In an interview with Film Comment, Western’s director Valeska Grisebach had some curious words when describing her leading man, nonprofessional actor Meinhard Neumann. “I saw him in a horse market near Berlin. He was sitting there in a cowboy hat, but I was more impressed by his face, because it’s such an iconic face.” Certainly Meinhard Neumann’s furrowed poker face would blend seamlessly in any of Sergio Leone’s spaghetti westerns. Valeska’s love affair with westerns, however, surpasses a mere aesthetic appreciation for the genre’s grizzled masculinity.
In her first film in more than ten years, Grisebach’s work plunges into the western genre’s hidden throes. Hers is not merely a western stripped of the stark iconography and bellicose heroes, but rather a challenging work gleaning from the prose of screen poets like John Ford about the creeds of conflict, community and the individual’s place in it. From these, she weaves together a subdued yet tapestried work that, more than anything, believes that this age-old tradition still has something to say about the world we live in today.
In the film we follow the German-born Meinhard (named after his leading man), a taciturn and mysterious construction worker who takes a job that ironically sends him east (rather than the other direction of the title) of his native country into Bulgaria. The project he and the other Germans have been assigned send them to a stretch of land bordering a small town, where most of the residents are apprehensive of outsiders. Meinhard, unwary of his unwanted status in the community, travels away from his worksite to the town and is initially refused cigarettes by a shop vendor. In the same sequence however, Meinhard is talked to in a more friendly fashion by two of the village’s residents just outside the shop. Meinhard, not familiar with the language, can barely tell the kind from the unkind locals.
These lines of communication are blurred in Western, but Grisebach’s world isn’t one dominated by barriers. Hers is an abstract world without obstruction; Meinhard roams almost freely between the German work crew and the Bulgarians. He is warmly invited to break bread with Adrian, a soft-spoken local with an open and empathetic look in his eyes. Meinhard, caught between loyalty to his crew and a hidden, powerful yearning for the familial closeness of the Bulgarian town, subtly forms a subversion of Ford’s iconic final image in The Searchers. Where John Wayne’s Ethan is drawn away from the confines of the family homestead, Grisebach’s lone and solitary figure is drawn towards them.
Valeska Grisebach’s appreciation for the genre her film is named for is matched only by her ability to upend the genre’s trademarks, or alter them just enough to fit a more contemporary frame.

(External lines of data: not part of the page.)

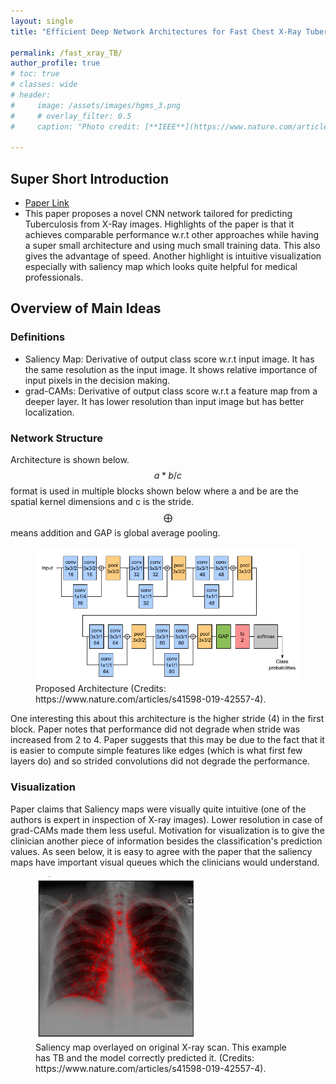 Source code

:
 ```yaml
---
layout: single
title: "Efficient Deep Network Architectures for Fast Chest X-Ray Tuberculosis Screening and Visualization"

permalink: /fast_xray_TB/
author_profile: true
# toc: true
# classes: wide
# header:
#     image: /assets/images/hgms_3.png
#     # overlay_filter: 0.5
#     caption: "Photo credit: [**IEEE**](https://www.nature.com/articles/s41598-019-42557-4)"

---
```

## Super Short Introduction
* [Paper Link](https://www.nature.com/articles/s41598-019-42557-4)
* This paper proposes a novel CNN network tailored for predicting Tuberculosis from X-Ray images. Highlights of the paper is that it achieves comparable performance w.r.t other approaches while having a super small architecture and using much small training data. This also gives the advantage of speed. Another highlight is intuitive visualization especially with saliency map which looks quite helpful for medical professionals.

## Overview of Main Ideas
### Definitions
* Saliency Map: Derivative of output class score w.r.t input image. It has the same resolution as the input image. It shows relative importance of input pixels in the decision making.
* grad-CAMs: Derivative of output class score w.r.t a feature map from a deeper layer. It has lower resolution than input image but has better localization.
### Network Structure
Architecture is shown below. $$a * b/c$$ format is used in multiple blocks shown below where a and be are the spatial kernel dimensions and c is the stride. $$\bigoplus$$ means addition and GAP is global average pooling.
<figure>
    <a href="../assets/images/fast_xray_tb.png"><img src="../assets/images/fast_xray_tb.png"></a>
    <figcaption>Proposed Architecture (Credits: https://www.nature.com/articles/s41598-019-42557-4).</figcaption>
</figure>

One interesting this about this architecture is the higher stride (4) in the first block. Paper notes that performance did not degrade when stride was increased from 2 to 4. Paper suggests that this may be due to the fact that it is easier to compute simple features like edges (which is what first few layers do) and so strided convolutions did not degrade the performance.

### Visualization
Paper claims that Saliency maps were visually quite intuitive (one of the authors is expert in inspection of X-ray
images). Lower resolution in case of grad-CAMs made them less useful. Motivation for visualization is to give the clinician
another piece of information besides the classification's prediction values. As seen below, it is easy to agree with the paper
that the saliency maps have important visual queues which the clinicians would understand.
<figure>
    <a href="../assets/images/fast_xray_tb2.png"><img src="../assets/images/fast_xray_tb2.png"></a>
    <figcaption> Saliency map overlayed on original X-ray scan. This example has TB and the model correctly predicted it. (Credits: https://www.nature.com/articles/s41598-019-42557-4).</figcaption>
</figure>

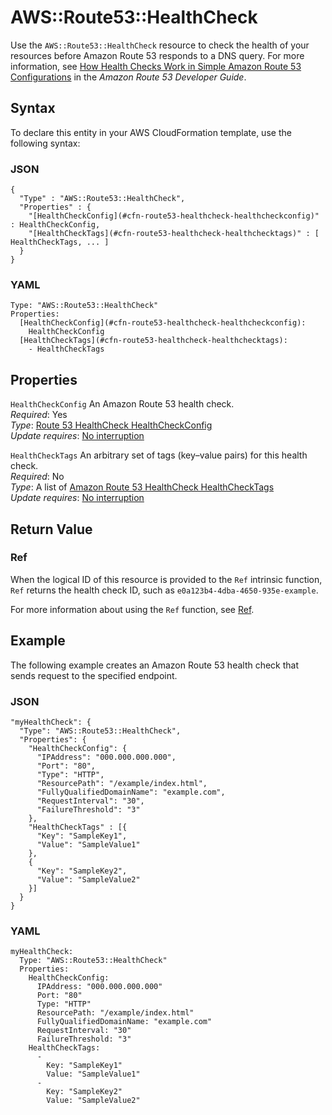 # AWS::Route53::HealthCheck<a name="aws-resource-route53-healthcheck"></a>

Use the `AWS::Route53::HealthCheck` resource to check the health of your resources before Amazon Route 53 responds to a DNS query\. For more information, see [How Health Checks Work in Simple Amazon Route 53 Configurations](https://docs.aws.amazon.com/Route53/latest/DeveloperGuide/dns-failover-simple-configs.html) in the *Amazon Route 53 Developer Guide*\.

## Syntax<a name="aws-resource-route53-healthcheck-syntax"></a>

To declare this entity in your AWS CloudFormation template, use the following syntax:

### JSON<a name="aws-resource-route53-healthcheck-syntax.json"></a>

```
{
  "Type" : "AWS::Route53::HealthCheck",
  "Properties" : {
    "[HealthCheckConfig](#cfn-route53-healthcheck-healthcheckconfig)" : HealthCheckConfig,
    "[HealthCheckTags](#cfn-route53-healthcheck-healthchecktags)" : [ HealthCheckTags, ... ]
  }
}
```

### YAML<a name="aws-resource-route53-healthcheck-syntax.yaml"></a>

```
Type: "AWS::Route53::HealthCheck"
Properties: 
  [HealthCheckConfig](#cfn-route53-healthcheck-healthcheckconfig):
    HealthCheckConfig
  [HealthCheckTags](#cfn-route53-healthcheck-healthchecktags):
    - HealthCheckTags
```

## Properties<a name="w4ab1c21c10d177c13b7"></a>

`HealthCheckConfig`  <a name="cfn-route53-healthcheck-healthcheckconfig"></a>
An Amazon Route 53 health check\.  
*Required*: Yes  
*Type*: [Route 53 HealthCheck HealthCheckConfig](aws-properties-route53-healthcheck-healthcheckconfig.md)  
*Update requires*: [No interruption](using-cfn-updating-stacks-update-behaviors.md#update-no-interrupt)

`HealthCheckTags`  <a name="cfn-route53-healthcheck-healthchecktags"></a>
An arbitrary set of tags \(key–value pairs\) for this health check\.  
*Required*: No  
*Type*: A list of [Amazon Route 53 HealthCheck HealthCheckTags](aws-properties-route53-healthcheck-healthchecktags.md)  
*Update requires*: [No interruption](using-cfn-updating-stacks-update-behaviors.md#update-no-interrupt)

## Return Value<a name="w4ab1c21c10d177c13b9"></a>

### Ref<a name="w4ab1c21c10d177c13b9b2"></a>

When the logical ID of this resource is provided to the `Ref` intrinsic function, `Ref` returns the health check ID, such as `e0a123b4-4dba-4650-935e-example`\.

For more information about using the `Ref` function, see [Ref](intrinsic-function-reference-ref.md)\.

## Example<a name="w4ab1c21c10d177c13c11"></a>

The following example creates an Amazon Route 53 health check that sends request to the specified endpoint\.

### JSON<a name="aws-resource-route53-healthcheck-example.json"></a>

```
"myHealthCheck": {
  "Type": "AWS::Route53::HealthCheck",
  "Properties": {
    "HealthCheckConfig": {
      "IPAddress": "000.000.000.000",
      "Port": "80",
      "Type": "HTTP",
      "ResourcePath": "/example/index.html",
      "FullyQualifiedDomainName": "example.com",
      "RequestInterval": "30",
      "FailureThreshold": "3"
    },
    "HealthCheckTags" : [{
      "Key": "SampleKey1",
      "Value": "SampleValue1"
    },
    {
      "Key": "SampleKey2",
      "Value": "SampleValue2"
    }]
  }
}
```

### YAML<a name="aws-resource-route53-healthcheck-example.yaml"></a>

```
myHealthCheck: 
  Type: "AWS::Route53::HealthCheck"
  Properties: 
    HealthCheckConfig: 
      IPAddress: "000.000.000.000"
      Port: "80"
      Type: "HTTP"
      ResourcePath: "/example/index.html"
      FullyQualifiedDomainName: "example.com"
      RequestInterval: "30"
      FailureThreshold: "3"
    HealthCheckTags: 
      - 
        Key: "SampleKey1"
        Value: "SampleValue1"
      - 
        Key: "SampleKey2"
        Value: "SampleValue2"
```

Taking place in present day, her western unfolds in a modern Europe united by trade and commerce, but divided by ancient attitudes, traditions and prejudices. That steady friction puts just enough strain on Meinhard’s growing presence in the town. Grisebach, however, makes Meinhard’s background ambiguous. Not molded by prejudice or tradition, Meinhard seems less a John Ford ideologue and more a Jean Renoir idealist. Caught hopelessly in between conflicts, Meinhard offers that curious, elusive and often unwelcome proposal of unity and open borders in a hopelessly stratified Europe.

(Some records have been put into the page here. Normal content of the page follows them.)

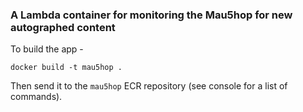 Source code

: ### A Lambda container for monitoring the Mau5hop for new autographed content
To build the app -
```shell
docker build -t mau5hop .
```
Then send it to the `mau5hop` ECR repository (see console for a list of commands). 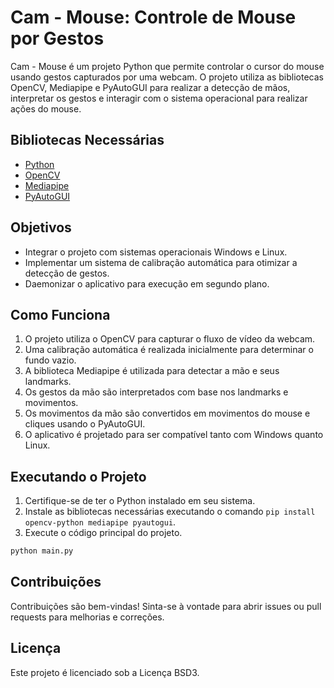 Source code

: # Cam - Mouse: Controle de Mouse por Gestos

Cam - Mouse é um projeto Python que permite controlar o cursor do mouse usando gestos capturados por uma webcam. O projeto utiliza as bibliotecas OpenCV, Mediapipe e PyAutoGUI para realizar a detecção de mãos, interpretar os gestos e interagir com o sistema operacional para realizar ações do mouse.

## Bibliotecas Necessárias

- [Python](https://www.python.org/)
- [OpenCV](https://opencv.org/)
- [Mediapipe](https://mediapipe.dev/)
- [PyAutoGUI](https://pyautogui.readthedocs.io/)

## Objetivos

- Integrar o projeto com sistemas operacionais Windows e Linux.
- Implementar um sistema de calibração automática para otimizar a detecção de gestos.
- Daemonizar o aplicativo para execução em segundo plano.

## Como Funciona

1. O projeto utiliza o OpenCV para capturar o fluxo de vídeo da webcam.
2. Uma calibração automática é realizada inicialmente para determinar o fundo vazio.
3. A biblioteca Mediapipe é utilizada para detectar a mão e seus landmarks.
4. Os gestos da mão são interpretados com base nos landmarks e movimentos.
5. Os movimentos da mão são convertidos em movimentos do mouse e cliques usando o PyAutoGUI.
6. O aplicativo é projetado para ser compatível tanto com Windows quanto Linux.

## Executando o Projeto

1. Certifique-se de ter o Python instalado em seu sistema.
2. Instale as bibliotecas necessárias executando o comando `pip install opencv-python mediapipe pyautogui`.
3. Execute o código principal do projeto.

```bash
python main.py
```

## Contribuições
Contribuições são bem-vindas! Sinta-se à vontade para abrir issues ou pull requests para melhorias e correções.

## Licença

Este projeto é licenciado sob a Licença BSD3.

Such an image of two societies at odds personifies Grisebach’s modern vision of the classic western. Hers may be a western bereft of cowboys and gunslingers but one—like the works of Anthony Mann and John Ford—immersed in challenges of America’s founding myth: male tribalism, ethnocentrism and miscommunication. Grisebach’s slow burn approach may not be the most appealing to the casual filmgoer; the narrative’s leisurely and meandering approach will certainly throw off most. But to those with the stomach (or fondness) for Grisebach’s sensibility, Western will gradually and irresistibly draw one into the story of Meinhard‘s endless search with its equally endless opportunity for discovery.